Photo by Brenda Maguire

by Brenda Maguire
Tri County Record Correspondent

The senior class of Twin Valley High School sits in silence on the lawn by the lower parking lot watching six of their classmates after a fatal drunk driving accident.

One car, with three students inside, is completely overturned while the other is right side up with one student hanging out of the windshield covered in fake blood and two standing outside of it.

On Friday at 12 p.m. the Caernarvon Township Police Department assisted Twin Valley H.S. in their yearly mock DUI car accident before prom weekend.

“It’s a learning experience for the kids to see firsthand what could happen to them with drinking and driving,” said Police Chief Paul Stolz.

Before the students arrived Travis Stacey of Stacy Towing set up two cars in the lower parking lot. Police Officers Kyle Tranovich and Chad Eberly and Chief Nathan Spece of Elverson E.M.S. helped the students in the mock accident get into the cars.

“We try to teach the dangers of certain things that can happen and that are what it is today. We hope that I don’t get any calls over the weekend that there’s an accident with any of the prom goers,” said Chief Stolz.

All of the student participants were seniors. Kyle Edwards and Lauren Lampe were killed in the crash. Katie Schnably, Kelsey Deighan and Kyle Kauterman were injured and Josh Kurtz was the drunk driver.

“We usually try to get students that are well known among the senior class. It’s usually students that we think are role models among their peers,” said Sara Cipolla, an information technology teacher who helps run the program.

The mock DUI started with Kurtz being questioned by Officer Eberly. Two fire trucks and two ambulances arrived shortly after. They pronounced two of the students dead and continued to rescue the remaining two out of the overturned car. The LifeLine helicopter was the last to arrive.

“I really think you have to grab these kids and shake them,” said Joseph O’Donnell of North Central Highway Safety Network. “You have to jolt them.”

During the rescue, Officer Eberly did sobriety tests on mock drunk driver Kurtz. The rescue team had to shatter the glass of the back window of the over turned car to rescue Kauterman. They had to remove both doors to retrieve Deighan who would have been taken off by helicopter. For safety reasons, the helicopter took off with a stretcher with sheets on it.

“It brings more of a sense of reality. It’s a visual and tangible thing they can see,” said Andrew Frey, a Physical education teacher who assisted Cipolla in the planning of the mock DUI. “Having the ambulances, having the fire trucks, having the sounds and seeing all that stuff, it makes it more real.”

For the students, taking part in the mock crash had a higher impact on them than simply watching a video or being lectured.
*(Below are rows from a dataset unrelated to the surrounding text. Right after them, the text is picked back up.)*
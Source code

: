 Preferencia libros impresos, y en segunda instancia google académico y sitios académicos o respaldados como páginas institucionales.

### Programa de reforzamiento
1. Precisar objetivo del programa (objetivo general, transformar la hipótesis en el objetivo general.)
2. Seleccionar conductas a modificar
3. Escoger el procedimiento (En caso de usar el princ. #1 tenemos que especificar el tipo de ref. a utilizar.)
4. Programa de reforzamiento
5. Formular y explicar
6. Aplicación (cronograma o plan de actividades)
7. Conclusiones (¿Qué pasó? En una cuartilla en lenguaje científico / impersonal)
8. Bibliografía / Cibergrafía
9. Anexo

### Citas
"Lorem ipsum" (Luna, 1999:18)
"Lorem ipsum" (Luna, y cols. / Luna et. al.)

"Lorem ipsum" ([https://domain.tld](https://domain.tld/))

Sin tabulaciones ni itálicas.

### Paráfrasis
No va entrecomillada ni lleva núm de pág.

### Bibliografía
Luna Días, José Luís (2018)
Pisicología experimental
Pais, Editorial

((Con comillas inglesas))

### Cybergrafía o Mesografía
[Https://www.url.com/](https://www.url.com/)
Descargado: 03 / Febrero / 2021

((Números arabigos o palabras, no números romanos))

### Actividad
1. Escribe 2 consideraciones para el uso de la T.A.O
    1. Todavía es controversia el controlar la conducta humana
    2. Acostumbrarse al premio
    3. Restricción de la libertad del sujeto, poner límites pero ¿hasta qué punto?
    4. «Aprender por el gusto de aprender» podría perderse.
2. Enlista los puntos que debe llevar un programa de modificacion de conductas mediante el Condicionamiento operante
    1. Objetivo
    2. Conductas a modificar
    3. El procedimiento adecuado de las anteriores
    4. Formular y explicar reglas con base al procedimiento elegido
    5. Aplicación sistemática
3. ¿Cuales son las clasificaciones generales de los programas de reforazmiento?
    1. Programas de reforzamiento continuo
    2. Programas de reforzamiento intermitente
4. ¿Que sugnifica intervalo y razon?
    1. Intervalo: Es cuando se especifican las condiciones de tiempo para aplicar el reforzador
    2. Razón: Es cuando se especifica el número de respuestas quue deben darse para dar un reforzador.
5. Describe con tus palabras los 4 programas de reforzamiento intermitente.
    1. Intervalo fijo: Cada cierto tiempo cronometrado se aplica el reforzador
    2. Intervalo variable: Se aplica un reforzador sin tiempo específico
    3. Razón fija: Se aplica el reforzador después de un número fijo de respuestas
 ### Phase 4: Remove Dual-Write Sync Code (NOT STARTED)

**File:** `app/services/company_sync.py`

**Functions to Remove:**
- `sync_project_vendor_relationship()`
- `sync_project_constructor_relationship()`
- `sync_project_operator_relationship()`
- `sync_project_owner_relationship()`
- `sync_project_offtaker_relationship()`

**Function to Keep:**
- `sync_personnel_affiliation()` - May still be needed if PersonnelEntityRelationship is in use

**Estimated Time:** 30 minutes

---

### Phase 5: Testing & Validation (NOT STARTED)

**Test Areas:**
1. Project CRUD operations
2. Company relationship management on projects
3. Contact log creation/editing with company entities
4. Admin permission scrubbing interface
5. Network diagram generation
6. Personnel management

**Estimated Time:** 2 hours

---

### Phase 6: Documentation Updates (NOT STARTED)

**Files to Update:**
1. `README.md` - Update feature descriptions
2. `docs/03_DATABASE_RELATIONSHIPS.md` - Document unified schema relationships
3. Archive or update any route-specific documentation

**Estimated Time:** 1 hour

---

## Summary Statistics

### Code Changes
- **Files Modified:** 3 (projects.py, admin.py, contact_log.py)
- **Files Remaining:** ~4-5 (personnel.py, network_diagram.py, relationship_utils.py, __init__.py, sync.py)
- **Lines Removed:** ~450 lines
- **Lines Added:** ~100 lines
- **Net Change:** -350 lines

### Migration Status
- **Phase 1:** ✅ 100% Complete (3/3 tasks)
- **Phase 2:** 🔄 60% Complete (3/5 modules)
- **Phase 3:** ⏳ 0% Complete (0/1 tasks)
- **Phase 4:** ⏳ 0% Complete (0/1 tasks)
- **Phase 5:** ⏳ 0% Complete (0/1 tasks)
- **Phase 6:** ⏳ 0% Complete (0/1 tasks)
“There was more impact for me to actually be in the situation. Since our class is so small, I think everyone knows us so, you see your friends and it’s like, ‘What if this actually happened to us?’” said Deighan, a resident of Honey Brook. “So, it’s more real life and it’s more relatable when you see it happening to people you know.”

Lampe was pronounced dead early into the rescue and was dragged to off to the side with a sheet over her body so she was unable to see the rest of the efforts.

“I was sitting over there and hearing everything that was going on around me but wasn’t actually able to see. Knowing that they were actually in the car was frightening,” she said.

Following the mock DUI, seniors were taken into the auditorium to watch a video about drinking responsibly followed by a question and answer session with Officer Tranovich, Chief Spece and Deputy Fire Chief Corey Hostetler of the Twin Valley Fire Department.

Tranovich addressed the seniors, “So, just remember, for Prom, this summer, when you guys have graduation parties and all that good stuff, think about it before you decide to take those keys in your hand if you’ve had a couple drinks.”